Now, in this case, we don't need to enumerate or map anything because we already have our input list as I mentioned earlier.

(define (filter predicate sequence) (cond
   ((null? sequence) '())
   (else (cond
   ((predicate (car sequence)) (cons (car sequence) (filter predicate (cdr sequence))))
   (else (filter predicate (cdr sequence)))))))



(define (accumulate op initial sequence) (cond
                   ((null? sequence) initial)
                   (else (op (car sequence) (accumulate op initial (cdr sequence))))))


(define (sum-list list) (accumulate + 0 (filter (lambda(x) (cond ((> x 10) #t) (else #f)))list)))


(sum-list (list 1 2 3 45 12))
;Output: 57

The predicate is just a condition that evaluates to true or false.

Answer 2

I imagine you may want to generalize it a little so I made filter-sum such that you can do this:

#!r7rs                                ; #!r6rs for r6rs
(import (scheme)                      ; replace scheme with rnrs for r6rs
        (only (srfi :1) filter fold)) ; remove filter for r6rs

;; I renamed you list
(define *lista-de-elemente* '(2 4 8 10 12 14 16))

(define (suma)
  (define (>10? x)
    (> x 10))

  (filter-sum >10? *lista-de-elemente*)) 

(suma) ; ==> 42

Here are some possible versions of filter-sum.
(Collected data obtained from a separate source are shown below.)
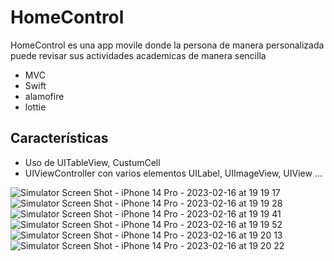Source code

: # HomeControl

HomeControl es una app movile donde la persona de manera personalizada puede revisar sus actividades academicas de manera sencilla

- MVC
- Swift
- alamofire
- lottie

## Características

- Uso de UITableView, CustumCell
- UIViewController con varios elementos UILabel, UIImageView, UIView ...


![Simulator Screen Shot - iPhone 14 Pro - 2023-02-16 at 19 19 17](https://user-images.githubusercontent.com/119980519/219525258-67d9b698-37a0-4127-ae41-fd107c9b77aa.png)
![Simulator Screen Shot - iPhone 14 Pro - 2023-02-16 at 19 19 28](https://user-images.githubusercontent.com/119980519/219525273-eaa36283-6d88-4905-a963-495101a7a096.png)
![Simulator Screen Shot - iPhone 14 Pro - 2023-02-16 at 19 19 41](https://user-images.githubusercontent.com/119980519/219525302-28c855e2-26f2-469c-b039-b8f10ac2e19b.png)
![Simulator Screen Shot - iPhone 14 Pro - 2023-02-16 at 19 19 52](https://user-images.githubusercontent.com/119980519/219525320-16765de0-f417-4f04-a8cd-753d0c4fdf01.png)
![Simulator Screen Shot - iPhone 14 Pro - 2023-02-16 at 19 20 13](https://user-images.githubusercontent.com/119980519/219525332-915c21db-2d90-40ec-b2be-7a110b81e202.png)
![Simulator Screen Shot - iPhone 14 Pro - 2023-02-16 at 19 20 22](https://user-images.githubusercontent.com/119980519/219525337-0fb72c14-001e-4fd1-b243-0c2bb4eff89a.png)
We have the straight forward recursive way:

(define (filter-sum predicate lst)
  (cond ((null? lst) 0)
        ((not (predicate (car lst))) (filter-sum predicate (cdr lst)))
        (else (+ (car lst) (filter-sum predicate (cdr lst))))))
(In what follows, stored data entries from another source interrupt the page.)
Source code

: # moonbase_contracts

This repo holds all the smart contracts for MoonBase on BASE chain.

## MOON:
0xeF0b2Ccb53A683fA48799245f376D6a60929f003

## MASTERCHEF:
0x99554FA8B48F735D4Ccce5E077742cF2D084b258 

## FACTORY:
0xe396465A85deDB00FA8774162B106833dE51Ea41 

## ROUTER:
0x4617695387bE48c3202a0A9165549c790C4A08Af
But it's not very good since the order or the numbers are not important. We can do this tail recursively with an accumulator, here with a named let instead of an axillary procedure:

(define (filter-sum predicate lst)
  (let loop ((lst lst)(acc 0))
    (if (null? lst)
        acc
        (loop (cdr lst) 
              (if (predicate (car lst))
                  (+ acc (car lst))
                  acc)))))

Now such loops with tail recursion and an accumulator can be converted to a fold. You find fold in the SRFI-1 list library:

(define (filter-sum predicate lst)
  (fold (lambda (x acc)
          (if (predicate x)
              (+ acc x)
              acc))
        0
        lst))

Most of the code now is if you should add or not. With filter you can filter out so that every element in the fold can be added:

(define (filter-sum predicate lst)
  (fold + 0 (filter predicate lst)))

filter is also in the SRFI-1 List library. Now if you know your list of number above 10 is short.. Like a few hundreds you can totally change fold to an apply and it might even become a little faster, but you are making a restrictions on the length of the list. (Many scheme systems push arguments on a limited size stack while a fold will accumulate the list one element at the time.)

Answer 3

By using filter:

(define suma
  (lambda()
    (apply + (filter (lambda (e) (> e 10)) lista_de_elemente))))

BTW, suma should have the list as an argument:

(define suma
  (lambda(lst)
    (apply + (filter (lambda (e) (> e 10)) lst))))

(suma lista_de_elemente)

Answer 4

Add a function that returns a list by filtering out the numbers that are not greater than 10. Pass the return value of that to apply as you have.

(define (get-greater-than-ten lst)

  (define (helper in out)
    (if (null? in)
      out
      (if (> (car in) 10)
        (helper (cdr in) (append out (list (car in))))
        (helper (cdr in) out)))

  (helper lst `()))

Use it like:

(define suma
    (lambda()
        (apply + (get-greater-than-ten lista_de_elemente))))

Answer 5

If you want to retain a generalized suma, rather than defining a suma that incorporates the filter, you can instead define a suma that just sums, and then filter your list as you pass it as a parameter:

(define elems (list 2 4 1 12 32 3 34 12))

(define (suma lst)
  (apply + lst))

(suma (filter (lambda (x) (> x 10)) elems))

Now you've got your generalized sum, and you pass it only the portion of the original list that you intend to sum.